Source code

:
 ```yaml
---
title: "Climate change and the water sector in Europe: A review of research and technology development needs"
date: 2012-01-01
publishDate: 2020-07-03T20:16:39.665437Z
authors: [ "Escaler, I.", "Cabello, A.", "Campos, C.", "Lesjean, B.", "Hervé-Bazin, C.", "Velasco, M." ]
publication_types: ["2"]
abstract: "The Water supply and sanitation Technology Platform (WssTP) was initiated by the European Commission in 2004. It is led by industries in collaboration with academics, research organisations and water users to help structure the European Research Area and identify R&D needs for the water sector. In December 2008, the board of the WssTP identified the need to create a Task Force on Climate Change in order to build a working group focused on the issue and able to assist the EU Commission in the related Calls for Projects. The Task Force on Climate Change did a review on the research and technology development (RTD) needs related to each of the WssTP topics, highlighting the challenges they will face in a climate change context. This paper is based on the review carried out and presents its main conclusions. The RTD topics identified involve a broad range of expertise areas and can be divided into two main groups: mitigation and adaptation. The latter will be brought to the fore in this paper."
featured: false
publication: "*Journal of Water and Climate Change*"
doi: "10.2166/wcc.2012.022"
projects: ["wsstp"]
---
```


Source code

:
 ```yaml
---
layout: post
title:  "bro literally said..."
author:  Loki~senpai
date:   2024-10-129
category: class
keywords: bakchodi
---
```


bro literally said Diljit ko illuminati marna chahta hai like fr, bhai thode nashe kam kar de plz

+ + + +

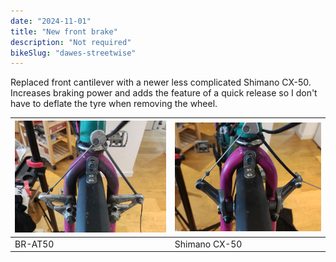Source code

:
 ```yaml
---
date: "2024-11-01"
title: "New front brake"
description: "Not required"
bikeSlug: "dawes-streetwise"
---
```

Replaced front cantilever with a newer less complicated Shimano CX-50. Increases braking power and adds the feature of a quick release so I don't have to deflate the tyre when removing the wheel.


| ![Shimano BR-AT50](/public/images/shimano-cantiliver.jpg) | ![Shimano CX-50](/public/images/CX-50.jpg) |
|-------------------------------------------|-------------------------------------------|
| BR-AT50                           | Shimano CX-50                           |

+ + + +

Every line of the records above where the string "development" is found should be copied.

Solution to the problem:
title: "Climate change and the water sector in Europe: A review of research and technology development needs"
abstract: "The Water supply and sanitation Technology Platform (WssTP) was initiated by the European Commission in 2004. It is led by industries in collaboration with academics, research organisations and water users to help structure the European Research Area and identify R&D needs for the water sector. In December 2008, the board of the WssTP identified the need to create a Task Force on Climate Change in order to build a working group focused on the issue and able to assist the EU Commission in the related Calls for Projects. The Task Force on Climate Change did a review on the research and technology development (RTD) needs related to each of the WssTP topics, highlighting the challenges they will face in a climate change context. This paper is based on the review carried out and presents its main conclusions. The RTD topics identified involve a broad range of expertise areas and can be divided into two main groups: mitigation and adaptation. The latter will be brought to the fore in this paper."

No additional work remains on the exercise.